There is a country to the north of us that has a lot of very similar parallels to New Zealand, a country made up of a group of long islands just like us and like us they also love fishing. Snapper is a sought after catch in their waters although their snapper are a lot smaller than ours. But the Japanese differ from the laid back Kiwi approach to fishing in that they are very intense and every facet is studied to the nth degree –almost to the point of being pedantic about it.

This is maybe because there’s a lot less fish to go around a lot more people and they have to become very good at what they do. The outcome is they produce some of the best tackle designers, innovators and manufacturers in the world and now we are reaping the benefits of Japanese research and development in the manufacturing of rods, reels, lures, hooks and general tackle to a standard never seen before.
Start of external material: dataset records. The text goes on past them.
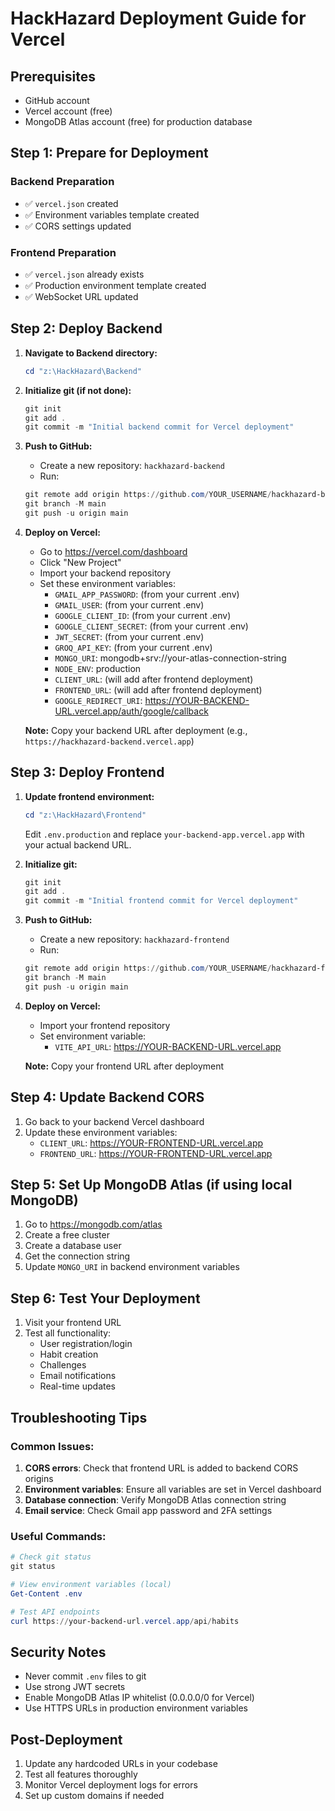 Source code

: # HackHazard Deployment Guide for Vercel

## Prerequisites
- GitHub account
- Vercel account (free)
- MongoDB Atlas account (free) for production database

## Step 1: Prepare for Deployment

### Backend Preparation
- ✅ `vercel.json` created
- ✅ Environment variables template created
- ✅ CORS settings updated

### Frontend Preparation
- ✅ `vercel.json` already exists
- ✅ Production environment template created
- ✅ WebSocket URL updated

## Step 2: Deploy Backend

1. **Navigate to Backend directory:**
   ```powershell
   cd "z:\HackHazard\Backend"
   ```

2. **Initialize git (if not done):**
   ```powershell
   git init
   git add .
   git commit -m "Initial backend commit for Vercel deployment"
   ```

3. **Push to GitHub:**
   - Create a new repository: `hackhazard-backend`
   - Run:
   ```powershell
   git remote add origin https://github.com/YOUR_USERNAME/hackhazard-backend.git
   git branch -M main
   git push -u origin main
   ```

4. **Deploy on Vercel:**
   - Go to https://vercel.com/dashboard
   - Click "New Project"
   - Import your backend repository
   - Set these environment variables:
     - `GMAIL_APP_PASSWORD`: (from your current .env)
     - `GMAIL_USER`: (from your current .env)
     - `GOOGLE_CLIENT_ID`: (from your current .env)
     - `GOOGLE_CLIENT_SECRET`: (from your current .env)
     - `JWT_SECRET`: (from your current .env)
     - `GROQ_API_KEY`: (from your current .env)
     - `MONGO_URI`: mongodb+srv://your-atlas-connection-string
     - `NODE_ENV`: production
     - `CLIENT_URL`: (will add after frontend deployment)
     - `FRONTEND_URL`: (will add after frontend deployment)
     - `GOOGLE_REDIRECT_URI`: https://YOUR-BACKEND-URL.vercel.app/auth/google/callback

   **Note:** Copy your backend URL after deployment (e.g., `https://hackhazard-backend.vercel.app`)

## Step 3: Deploy Frontend

1. **Update frontend environment:**
   ```powershell
   cd "z:\HackHazard\Frontend"
   ```
   
   Edit `.env.production` and replace `your-backend-app.vercel.app` with your actual backend URL.

2. **Initialize git:**
   ```powershell
   git init
   git add .
   git commit -m "Initial frontend commit for Vercel deployment"
   ```

3. **Push to GitHub:**
   - Create a new repository: `hackhazard-frontend`
   - Run:
   ```powershell
   git remote add origin https://github.com/YOUR_USERNAME/hackhazard-frontend.git
   git branch -M main
   git push -u origin main
   ```

4. **Deploy on Vercel:**
   - Import your frontend repository
   - Set environment variable:
     - `VITE_API_URL`: https://YOUR-BACKEND-URL.vercel.app

   **Note:** Copy your frontend URL after deployment

## Step 4: Update Backend CORS

1. Go back to your backend Vercel dashboard
2. Update these environment variables:
   - `CLIENT_URL`: https://YOUR-FRONTEND-URL.vercel.app
   - `FRONTEND_URL`: https://YOUR-FRONTEND-URL.vercel.app

## Step 5: Set Up MongoDB Atlas (if using local MongoDB)

1. Go to https://mongodb.com/atlas
2. Create a free cluster
3. Create a database user
4. Get the connection string
5. Update `MONGO_URI` in backend environment variables

## Step 6: Test Your Deployment

1. Visit your frontend URL
2. Test all functionality:
   - User registration/login
   - Habit creation
   - Challenges
   - Email notifications
   - Real-time updates

## Troubleshooting Tips

### Common Issues:
1. **CORS errors**: Check that frontend URL is added to backend CORS origins
2. **Environment variables**: Ensure all variables are set in Vercel dashboard
3. **Database connection**: Verify MongoDB Atlas connection string
4. **Email service**: Check Gmail app password and 2FA settings

### Useful Commands:
```powershell
# Check git status
git status

# View environment variables (local)
Get-Content .env

# Test API endpoints
curl https://your-backend-url.vercel.app/api/habits
```

## Security Notes

- Never commit `.env` files to git
- Use strong JWT secrets
- Enable MongoDB Atlas IP whitelist (0.0.0.0/0 for Vercel)
- Use HTTPS URLs in production environment variables

## Post-Deployment

1. Update any hardcoded URLs in your codebase
2. Test all features thoroughly
3. Monitor Vercel deployment logs for errors
4. Set up custom domains if needed
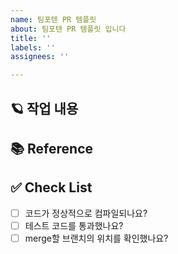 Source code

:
 ```yaml
---
name: 팀포텐 PR 템플릿
about: 팀포텐 PR 템플릿 입니다
title: ''
labels: ''
assignees: ''

---
```


## 🪐 작업 내용
<!-- 작업한 내용에 대해 설명해주세요. -->

## 📚 Reference
<!-- 참고할만한 자료가 있으면 올려주세요.  -->

## ✅ Check List
- [ ] 코드가 정상적으로 컴파일되나요?
- [ ] 테스트 코드를 통과했나요?
- [ ] merge할 브랜치의 위치를 확인했나요?
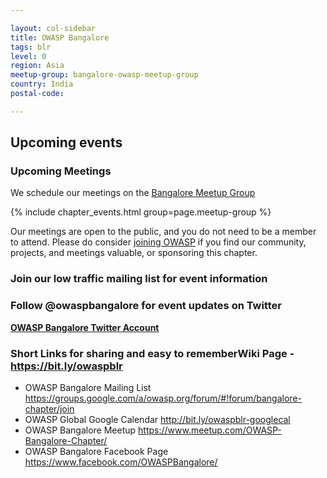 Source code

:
 ```yaml
---

layout: col-sidebar
title: OWASP Bangalore
tags: blr
level: 0
region: Asia
meetup-group: bangalore-owasp-meetup-group
country: India
postal-code: 

---
```


## Upcoming events

### Upcoming Meetings

We schedule our meetings on the [Bangalore Meetup Group](https://www.meetup.com/bangalore-owasp-meetup-group/)

{% include chapter_events.html group=page.meetup-group %}

Our meetings are open to the public, and you do not need to be a member to attend. Please do consider [joining OWASP](https://owasp.org/membership/) if you find our community, projects, and meetings valuable, or sponsoring this chapter.

### Join our low traffic mailing list for event information

### Follow @owaspbangalore for event updates on Twitter
**[OWASP Bangalore Twitter Account](https://twitter.com/owaspbangalore)**

### Short Links for sharing and easy to rememberWiki Page - <https://bit.ly/owaspblr>

  
  - OWASP Bangalore Mailing List
    <https://groups.google.com/a/owasp.org/forum/#!forum/bangalore-chapter/join>
  - OWASP Global Google Calendar
    [<http://bit.ly/owaspblr-googlecal>](https://bit.ly/owaspblr-googlecal)
  - OWASP Bangalore Meetup
    <https://www.meetup.com/OWASP-Bangalore-Chapter/>
  - OWASP Bangalore Facebook Page
    <https://www.facebook.com/OWASPBangalore/>
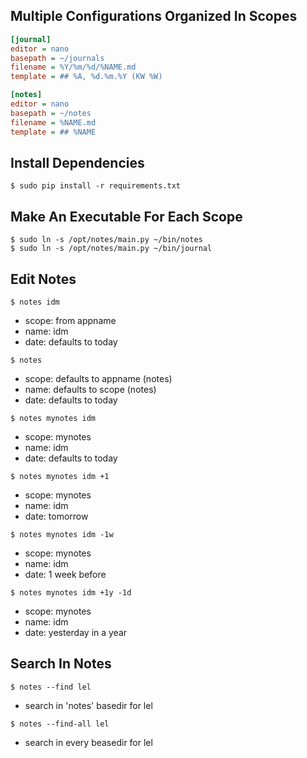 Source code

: ## Multiple Configurations Organized In Scopes

``` ini
[journal]
editor = nano
basepath = ~/journals
filename = %Y/%m/%d/%NAME.md
template = ## %A, %d.%m.%Y (KW %W) 

[notes]
editor = nano
basepath = ~/notes
filename = %NAME.md
template = ## %NAME
```


## Install Dependencies

`$ sudo pip install -r requirements.txt`


## Make An Executable For Each Scope 

`$ sudo ln -s /opt/notes/main.py ~/bin/notes`\
`$ sudo ln -s /opt/notes/main.py ~/bin/journal`
    

## Edit Notes

`$ notes idm`
- scope: from appname
- name: idm
- date: defaults to today

`$ notes`
- scope: defaults to appname (notes)
- name: defaults to scope (notes)
- date: defaults to today

`$ notes mynotes idm`
- scope: mynotes
- name: idm
- date: defaults to today

`$ notes mynotes idm +1`
- scope: mynotes
- name: idm
- date: tomorrow

`$ notes mynotes idm -1w`
- scope: mynotes
- name: idm
- date: 1 week before

`$ notes mynotes idm +1y -1d`
- scope: mynotes
- name: idm
- date: yesterday in a year


## Search In Notes

`$ notes --find lel`
- search in 'notes' basedir for lel

`$ notes --find-all lel`
- search in every beasedir for lel
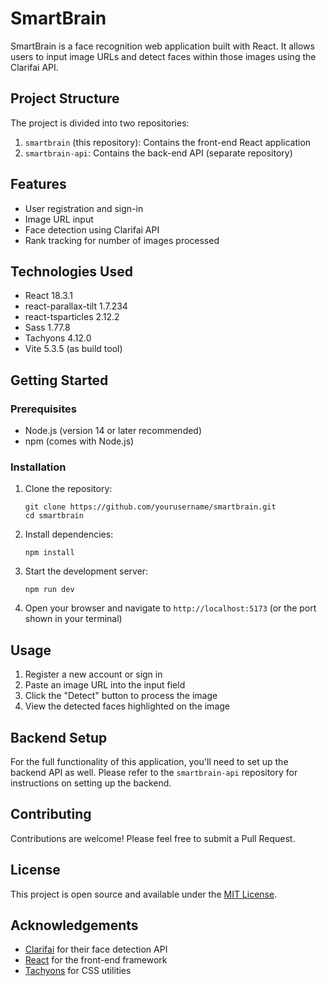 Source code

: # SmartBrain

SmartBrain is a face recognition web application built with React. It allows users to input image URLs and detect faces within those images using the Clarifai API.

## Project Structure

The project is divided into two repositories:

1. `smartbrain` (this repository): Contains the front-end React application
2. `smartbrain-api`: Contains the back-end API (separate repository)

## Features

- User registration and sign-in
- Image URL input
- Face detection using Clarifai API
- Rank tracking for number of images processed

## Technologies Used

- React 18.3.1
- react-parallax-tilt 1.7.234
- react-tsparticles 2.12.2
- Sass 1.77.8
- Tachyons 4.12.0
- Vite 5.3.5 (as build tool)

## Getting Started

### Prerequisites

- Node.js (version 14 or later recommended)
- npm (comes with Node.js)

### Installation

1. Clone the repository:
   ```
   git clone https://github.com/yourusername/smartbrain.git
   cd smartbrain
   ```

2. Install dependencies:
   ```
   npm install
   ```

3. Start the development server:
   ```
   npm run dev
   ```

4. Open your browser and navigate to `http://localhost:5173` (or the port shown in your terminal)

## Usage

1. Register a new account or sign in
2. Paste an image URL into the input field
3. Click the "Detect" button to process the image
4. View the detected faces highlighted on the image

## Backend Setup

For the full functionality of this application, you'll need to set up the backend API as well. Please refer to the `smartbrain-api` repository for instructions on setting up the backend.

## Contributing

Contributions are welcome! Please feel free to submit a Pull Request.

## License

This project is open source and available under the [MIT License](LICENSE).

## Acknowledgements

- [Clarifai](https://www.clarifai.com/) for their face detection API
- [React](https://reactjs.org/) for the front-end framework
- [Tachyons](https://tachyons.io/) for CSS utilities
So let’s have a look at what lures are available, how and where they are used and also the tackle to get the best out of these lures.

The Original Chrome Jig

The original Kiwi made snapper jigs as I said appeared in Auckland in the late seventies and were fish-shaped, with the main weight in the tail, and having either a single or triple hook on the tail. They came in a range of weights from 25g up to 200g. Later, the Grim Reaper range came in a multitude of colours attractive to fish.

Soft Baits

2003 when a reintroduction by a company called Pure Fishing with its range of Gulp scented tails that things really took off. But it wasn’t just these tails that captivated Kiwi fishermen, it was the full range of equipment that came with them. Now at last everything had come together; lightweight graphite spinning rods, small high-tech spinning reels with powerful ultra smooth drags, non-stretch braid line, fluorocarbon leaders and proper jigheads.

Slow Jigs

Now comes the Japanese influence, some of which has come from their custom commercial fishing industry. The first to turn up was the Lucanus from Shimano, which proved to be a great deeper water tool if used in about 20m plus, but it took a little while to get out of the Japanese how to use them. As it turned out, all this total group of lures are fished pretty much the same way. Following after the Lucanus came the Bottomship jig, also from Shimano and at the same time the amazing Inchiku jigs from a raft of different companies.

Flutter Bugs & Kaburas

These are the next new boys on the block and yes they do catch fish big-time. Just like you would expect from the Japanese lure industry, the flutter bugs look like an Inchiku lure that has been run over by a steamroller, giving it a wide, flat body which makes it flutter slowly as it drops down through the water column. Hence the name flutter bug. Kaburas are different again. Imagine an 85g ball sinker with two sides cut off, painted in different coloured bright enamel paint, with eyes glued to the cut-off sides, with hooks and skirts very similar to the Lucanus. The main difference with this lure is it has a hole through it, which the leader passes through then attaches to the hooks and skirt. The head can move up and down the leader just like a sinker.

Spoiled for Choice

So there you have it. There are lots to choose from in a range of weights for varying depths and currents and these are just the snapper lures. There is another range for kingfish and specialised tackle for that, but that’s another story.